Apparently the accents are skewiff as well. There's a flashlight used while the lifeboat at the end is searching for survivors, but no such technology existed in 1912. Some reports say that the third class passengers weren't held behind gates during the sinking (as shown in this movie), but testimonials from survivors say otherwise, so I guess this one is excused.
All this historical inaccuracy stuff is nit-picking, however. Others are welcome to disagree, but you're taking one a hell of an experience for granted.
Directed by: Robert Lieberman
Starring: Peter Gallagher, George C. Scott, Catherine Zeta-Jones, Eva Marie Saint, Tim Curry, Roger Rees
"I've mourned enough."
Titanic was a two-part TV movie filmed in Vancouver and starring George C. Scott as Captain Smith, Marilu Henner as Molly Brown and Eva Marie Saint and Peter Gallagher as fictional characters. The CBS movie was clearly designed to exploit the hype swirling about the then-uncompleted James Cameron film which was released in 1997.
As usual, the movie shows life in First Class represented by imaginary characters Wynn Park (Peter Gallagher) and Isabella Paradine (Catherine Zeta-Jones). There is a representation of true life characters like Molly Brown (Marilu Henner) and Bruce Ismay (Roger Rees), too. And the ship was created using shoddy CGI...
N/A haven't seen
Ha, yeah, loads. Everything from Captain Smith saying CQD stands for "Come Quick Distress" to Tim Curry's character raping a stewardess.

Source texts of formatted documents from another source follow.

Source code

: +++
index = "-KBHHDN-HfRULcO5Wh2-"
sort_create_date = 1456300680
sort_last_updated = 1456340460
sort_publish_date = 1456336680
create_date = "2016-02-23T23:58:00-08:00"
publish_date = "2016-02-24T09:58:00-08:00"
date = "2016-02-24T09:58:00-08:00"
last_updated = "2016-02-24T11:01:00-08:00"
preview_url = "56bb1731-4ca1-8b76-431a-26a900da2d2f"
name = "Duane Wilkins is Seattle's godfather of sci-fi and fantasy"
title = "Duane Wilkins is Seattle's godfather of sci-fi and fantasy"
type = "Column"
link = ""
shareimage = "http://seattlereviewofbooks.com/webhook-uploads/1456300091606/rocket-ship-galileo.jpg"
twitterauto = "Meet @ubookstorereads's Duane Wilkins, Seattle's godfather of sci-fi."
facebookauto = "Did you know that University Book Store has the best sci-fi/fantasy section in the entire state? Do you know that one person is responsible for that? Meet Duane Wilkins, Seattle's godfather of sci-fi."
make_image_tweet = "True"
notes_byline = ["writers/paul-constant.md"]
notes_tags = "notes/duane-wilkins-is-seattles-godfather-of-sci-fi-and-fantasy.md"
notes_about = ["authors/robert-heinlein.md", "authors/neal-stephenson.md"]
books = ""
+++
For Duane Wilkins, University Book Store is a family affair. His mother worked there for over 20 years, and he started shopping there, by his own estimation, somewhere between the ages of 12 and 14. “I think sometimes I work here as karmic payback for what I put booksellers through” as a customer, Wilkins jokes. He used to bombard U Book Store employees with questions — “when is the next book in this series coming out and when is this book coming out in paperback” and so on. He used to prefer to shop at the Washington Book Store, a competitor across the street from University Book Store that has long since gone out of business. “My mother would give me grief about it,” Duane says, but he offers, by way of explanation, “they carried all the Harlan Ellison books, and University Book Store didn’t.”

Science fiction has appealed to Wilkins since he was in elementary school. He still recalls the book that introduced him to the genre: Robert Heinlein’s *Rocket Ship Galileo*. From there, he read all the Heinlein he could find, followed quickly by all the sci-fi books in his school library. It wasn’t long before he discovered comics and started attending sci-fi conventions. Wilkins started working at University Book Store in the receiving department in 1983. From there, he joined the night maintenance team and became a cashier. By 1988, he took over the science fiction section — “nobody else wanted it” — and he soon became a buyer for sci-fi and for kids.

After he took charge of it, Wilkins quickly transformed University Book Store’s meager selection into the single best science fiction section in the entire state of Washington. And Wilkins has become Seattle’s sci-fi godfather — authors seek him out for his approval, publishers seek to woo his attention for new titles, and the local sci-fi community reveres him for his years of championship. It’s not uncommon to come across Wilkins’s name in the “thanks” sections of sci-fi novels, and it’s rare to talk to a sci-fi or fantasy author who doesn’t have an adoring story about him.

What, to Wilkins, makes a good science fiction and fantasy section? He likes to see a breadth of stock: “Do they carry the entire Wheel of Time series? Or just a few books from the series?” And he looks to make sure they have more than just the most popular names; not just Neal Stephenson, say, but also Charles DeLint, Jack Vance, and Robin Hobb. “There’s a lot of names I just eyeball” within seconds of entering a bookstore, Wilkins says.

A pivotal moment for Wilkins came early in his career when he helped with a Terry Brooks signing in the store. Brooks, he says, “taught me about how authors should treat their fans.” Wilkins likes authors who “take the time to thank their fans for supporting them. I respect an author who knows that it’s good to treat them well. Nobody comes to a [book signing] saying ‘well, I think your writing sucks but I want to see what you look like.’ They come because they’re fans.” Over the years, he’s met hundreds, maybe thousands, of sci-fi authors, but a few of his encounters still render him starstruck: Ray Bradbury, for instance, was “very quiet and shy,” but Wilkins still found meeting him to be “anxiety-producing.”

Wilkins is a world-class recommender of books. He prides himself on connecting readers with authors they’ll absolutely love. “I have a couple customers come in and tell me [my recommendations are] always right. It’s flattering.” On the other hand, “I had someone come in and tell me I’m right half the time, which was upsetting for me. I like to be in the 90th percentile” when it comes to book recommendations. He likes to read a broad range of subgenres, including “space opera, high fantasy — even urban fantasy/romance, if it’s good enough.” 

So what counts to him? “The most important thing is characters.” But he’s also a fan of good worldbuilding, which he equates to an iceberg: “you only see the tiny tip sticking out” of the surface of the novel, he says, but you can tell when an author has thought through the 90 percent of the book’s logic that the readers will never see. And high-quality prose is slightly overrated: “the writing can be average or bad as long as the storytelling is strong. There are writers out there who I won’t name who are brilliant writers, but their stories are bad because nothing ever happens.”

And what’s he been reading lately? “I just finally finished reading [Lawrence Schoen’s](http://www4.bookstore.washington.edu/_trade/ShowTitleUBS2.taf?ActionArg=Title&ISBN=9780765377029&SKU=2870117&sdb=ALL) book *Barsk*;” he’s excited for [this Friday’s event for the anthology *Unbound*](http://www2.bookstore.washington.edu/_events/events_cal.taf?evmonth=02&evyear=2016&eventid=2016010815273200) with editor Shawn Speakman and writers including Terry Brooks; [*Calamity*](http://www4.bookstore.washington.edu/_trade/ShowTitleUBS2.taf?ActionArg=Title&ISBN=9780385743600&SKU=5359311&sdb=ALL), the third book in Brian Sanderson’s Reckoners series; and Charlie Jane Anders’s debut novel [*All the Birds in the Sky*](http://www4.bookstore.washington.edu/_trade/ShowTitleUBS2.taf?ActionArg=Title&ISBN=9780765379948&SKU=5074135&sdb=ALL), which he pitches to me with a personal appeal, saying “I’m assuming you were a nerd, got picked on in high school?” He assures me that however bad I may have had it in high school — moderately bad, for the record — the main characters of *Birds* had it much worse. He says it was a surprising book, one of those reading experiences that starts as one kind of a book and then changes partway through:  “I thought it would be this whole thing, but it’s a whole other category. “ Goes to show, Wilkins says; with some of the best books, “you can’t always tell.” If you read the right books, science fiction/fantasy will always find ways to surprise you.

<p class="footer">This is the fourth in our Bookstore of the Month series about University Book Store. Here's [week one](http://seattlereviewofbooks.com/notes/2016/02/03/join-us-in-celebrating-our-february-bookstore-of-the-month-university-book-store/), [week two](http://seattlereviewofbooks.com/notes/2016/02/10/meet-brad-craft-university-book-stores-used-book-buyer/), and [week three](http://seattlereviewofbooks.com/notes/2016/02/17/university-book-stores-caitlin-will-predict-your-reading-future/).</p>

I'll leave the rest to Wikipedia: http://en.wikipedia.org/wiki/Titanic_(TV_miniseries)#Goofs
Directed by: William Hale
Starring: David Janssen, Cloris Leachman, Susan Saint James, David Warner, Ian Holm
"God went down with the Titanic"
This is a lavish made-for-TV movie starring David Janssen as John Jacob Astor, David Warner (who played the evil and sadistic gun-toting Lovejoy in the Cameron film) as Lawrence Beesley, a second class passenger, Ian Holm as J. Bruce Ismay and Cloris Leachman portrayed Molly Brown. Filming took place off the Isle of Man in the Irish Sea; aboard the Queen Mary in Long Beach, California; in iceberg-infested waters near Greenland and in a gigantic "floodable" studio near London.
S.O.S. Titanic was conceived as a joint venture between ABC TV and the British company EMI. The idea behind the production was to revisit the idea behind A Night To Remember, but show the whole voyage from the departure in Southampton to the rescue aboard the Carpathia. The movie doesn't focus on any one plotline, but bounces around between an array of passengers in first, second and third class.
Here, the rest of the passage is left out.